El argumento es el siguiente: una organización que se hace llamar Los Eternos tiene en su poder la manera de modelar el tiempo para realizar cambios necesarios y de esa forma lograr que la armonía, en los sucesivos siglos, se mantenga imperturbable. Este esquema predictivo no era algo novedoso, porque Asimov ya lo había anticipado en la saga de Fundación: Fundación (1951), Fundación e Imperio (1952) y Segunda Fundación (1953). No obstante, mientras que en esta serie se predicen hechos de acuerdo a una lógica histórica cíclica, en El Fin de la Eternidad va mas allá y decide intervenir directamente sobre la materia prima.
Pero, claro, como en toda novela, y más en una de CF, hay alguien que va o puede cambiar las mísmismas condiciones del universo. Y en el caso de El fin..., literalmente. Y como también sucede en toda la literatura hay un mujer. Por y para una mujer, Andrew Harlan, el protagonista, hará todo el esfuerzo por cambiar el estado de las cosas. Como antecedentes famosos, podemos citar un par de casos: Un mundo Feliz de Aldous Huxley y 1984 de George Orwell, donde los personajes femeninos alteran la rutina del protagonista.
¿Por qué esta novela se ha convertido en un clásico del CF? Por todo.
El fin de la Eternidad constituye una de esas ocasiones donde un entretenimiento nos hace reflexionar, sin querernos imponer. Soñar, sin delirar. ¿Qué más podemos pedir?
También, aparecen temas que luego van a ser transitados y no sólo por la literatura: la famosa paradoja temporal es uno de ellos. Tema que Asimov eleva hasta la hipérbole de la corrección o destrucción de una dimensión temporal. Y podemos darnos cuenta de que es un clásico, cuando la lectura nos resulta fluida, verosímil aunque se haya escrito hace casi cincuenta años.

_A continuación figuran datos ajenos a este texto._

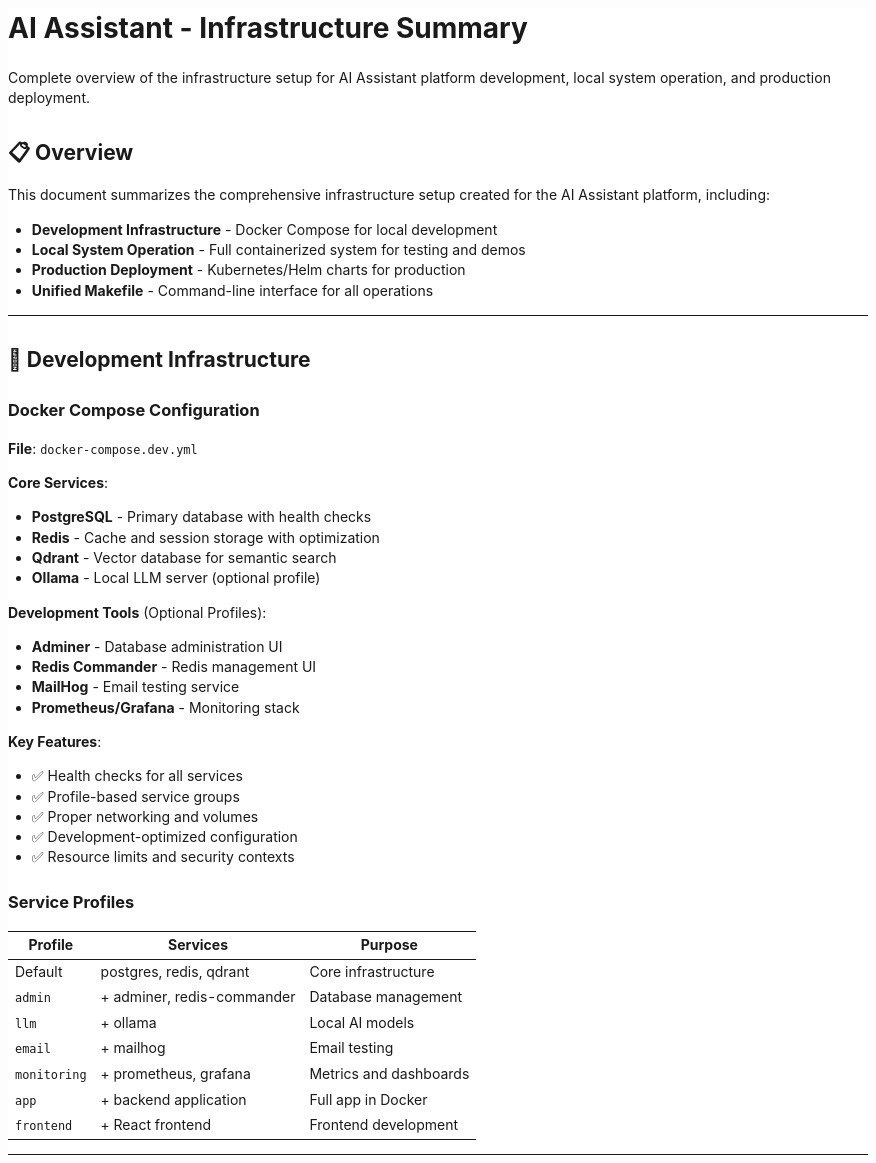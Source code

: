 # AI Assistant - Infrastructure Summary

Complete overview of the infrastructure setup for AI Assistant platform development, local system operation, and production deployment.

## 📋 Overview

This document summarizes the comprehensive infrastructure setup created for the AI Assistant platform, including:

- **Development Infrastructure** - Docker Compose for local development
- **Local System Operation** - Full containerized system for testing and demos
- **Production Deployment** - Kubernetes/Helm charts for production
- **Unified Makefile** - Command-line interface for all operations

---

## 🐳 Development Infrastructure

### Docker Compose Configuration

**File**: `docker-compose.dev.yml`

**Core Services**:
- **PostgreSQL** - Primary database with health checks
- **Redis** - Cache and session storage with optimization
- **Qdrant** - Vector database for semantic search
- **Ollama** - Local LLM server (optional profile)

**Development Tools** (Optional Profiles):
- **Adminer** - Database administration UI
- **Redis Commander** - Redis management UI  
- **MailHog** - Email testing service
- **Prometheus/Grafana** - Monitoring stack

**Key Features**:
- ✅ Health checks for all services
- ✅ Profile-based service groups
- ✅ Proper networking and volumes
- ✅ Development-optimized configuration
- ✅ Resource limits and security contexts

### Service Profiles

| Profile | Services | Purpose |
|---------|----------|---------|
| Default | postgres, redis, qdrant | Core infrastructure |
| `admin` | + adminer, redis-commander | Database management |
| `llm` | + ollama | Local AI models |
| `email` | + mailhog | Email testing |
| `monitoring` | + prometheus, grafana | Metrics and dashboards |
| `app` | + backend application | Full app in Docker |
| `frontend` | + React frontend | Frontend development |

---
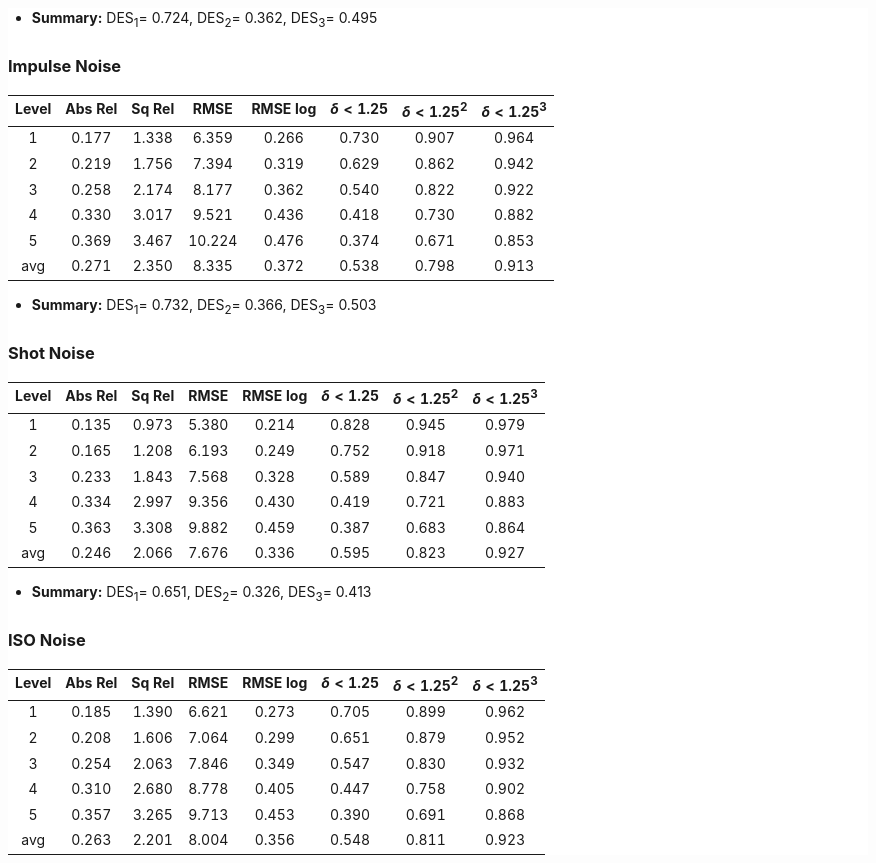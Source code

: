 - **Summary:** $\text{DES}_1=$ 0.724, $\text{DES}_2=$ 0.362, $\text{DES}_3=$ 0.495




### Impulse Noise
| Level | $\text{Abs Rel}$ | $\text{Sq Rel}$ | $\text{RMSE}$ | $\text{RMSE log}$ | $\delta < 1.25$ | $\delta < 1.25^2$ | $\delta < 1.25^3$ |
| :---: | :---: | :---: | :---: | :---: | :---: | :---: | :---: |
|   1   | 0.177 | 1.338 | 6.359 | 0.266 | 0.730 | 0.907 | 0.964 |
|   2   | 0.219 | 1.756 | 7.394 | 0.319 | 0.629 | 0.862 | 0.942 |
|   3   | 0.258 | 2.174 | 8.177 | 0.362 | 0.540 | 0.822 | 0.922 |
|   4   | 0.330 | 3.017 | 9.521 | 0.436 | 0.418 | 0.730 | 0.882 |
|   5   | 0.369 | 3.467 | 10.224 | 0.476 | 0.374 | 0.671 | 0.853 |
|  avg  | 0.271 | 2.350 | 8.335 | 0.372 | 0.538 | 0.798 | 0.913 |

- **Summary:** $\text{DES}_1=$ 0.732, $\text{DES}_2=$ 0.366, $\text{DES}_3=$ 0.503




### Shot Noise
| Level | $\text{Abs Rel}$ | $\text{Sq Rel}$ | $\text{RMSE}$ | $\text{RMSE log}$ | $\delta < 1.25$ | $\delta < 1.25^2$ | $\delta < 1.25^3$ |
| :---: | :---: | :---: | :---: | :---: | :---: | :---: | :---: |
|   1   | 0.135 | 0.973 | 5.380 | 0.214 | 0.828 | 0.945 | 0.979 |
|   2   | 0.165 | 1.208 | 6.193 | 0.249 | 0.752 | 0.918 | 0.971 |
|   3   | 0.233 | 1.843 | 7.568 | 0.328 | 0.589 | 0.847 | 0.940 |
|   4   | 0.334 | 2.997 | 9.356 | 0.430 | 0.419 | 0.721 | 0.883 |
|   5   | 0.363 | 3.308 | 9.882 | 0.459 | 0.387 | 0.683 | 0.864 |
|  avg  | 0.246 | 2.066 | 7.676 | 0.336 | 0.595 | 0.823 | 0.927 |

- **Summary:** $\text{DES}_1=$ 0.651, $\text{DES}_2=$ 0.326, $\text{DES}_3=$ 0.413




### ISO Noise
| Level | $\text{Abs Rel}$ | $\text{Sq Rel}$ | $\text{RMSE}$ | $\text{RMSE log}$ | $\delta < 1.25$ | $\delta < 1.25^2$ | $\delta < 1.25^3$ |
| :---: | :---: | :---: | :---: | :---: | :---: | :---: | :---: |
|   1   | 0.185 | 1.390 | 6.621 | 0.273 | 0.705 | 0.899 | 0.962 |
|   2   | 0.208 | 1.606 | 7.064 | 0.299 | 0.651 | 0.879 | 0.952 |
|   3   | 0.254 | 2.063 | 7.846 | 0.349 | 0.547 | 0.830 | 0.932 |
|   4   | 0.310 | 2.680 | 8.778 | 0.405 | 0.447 | 0.758 | 0.902 |
|   5   | 0.357 | 3.265 | 9.713 | 0.453 | 0.390 | 0.691 | 0.868 |
|  avg  | 0.263 | 2.201 | 8.004 | 0.356 | 0.548 | 0.811 | 0.923 |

Acerca de la claridad de la narración, hay una teoría del mismo Isaac que refiere a dos variantes del mismo tema. La del vitraux y la de la ventana. Teoría que traslada a la escritura. Asimov dice que el vitraux es muy bonito, elaborado, pero no nos permite ver con claridad qué hay del otro lado. En cambio, la ventana es transparente y deja ver el fondo. Él aplicaba realmente con precisión esos conceptos. Todos sus trabajos se entienden y nos llevan a seguir la trama sin poder abandonar ni una línea, lo cual potencia su ideas. Se le puede achacar cierta rigidez en la caracterización de los personajes pero la potencia narrativa corrige esas carencias.
En el caso de esta edición, cabe destacar, por un lado, una reseña sobre el autor y bibliografía, ordenada de acuerdo a los ciclos de su carrera; así como también la sobria traducción que no distrae la atención del lector en ningún momento.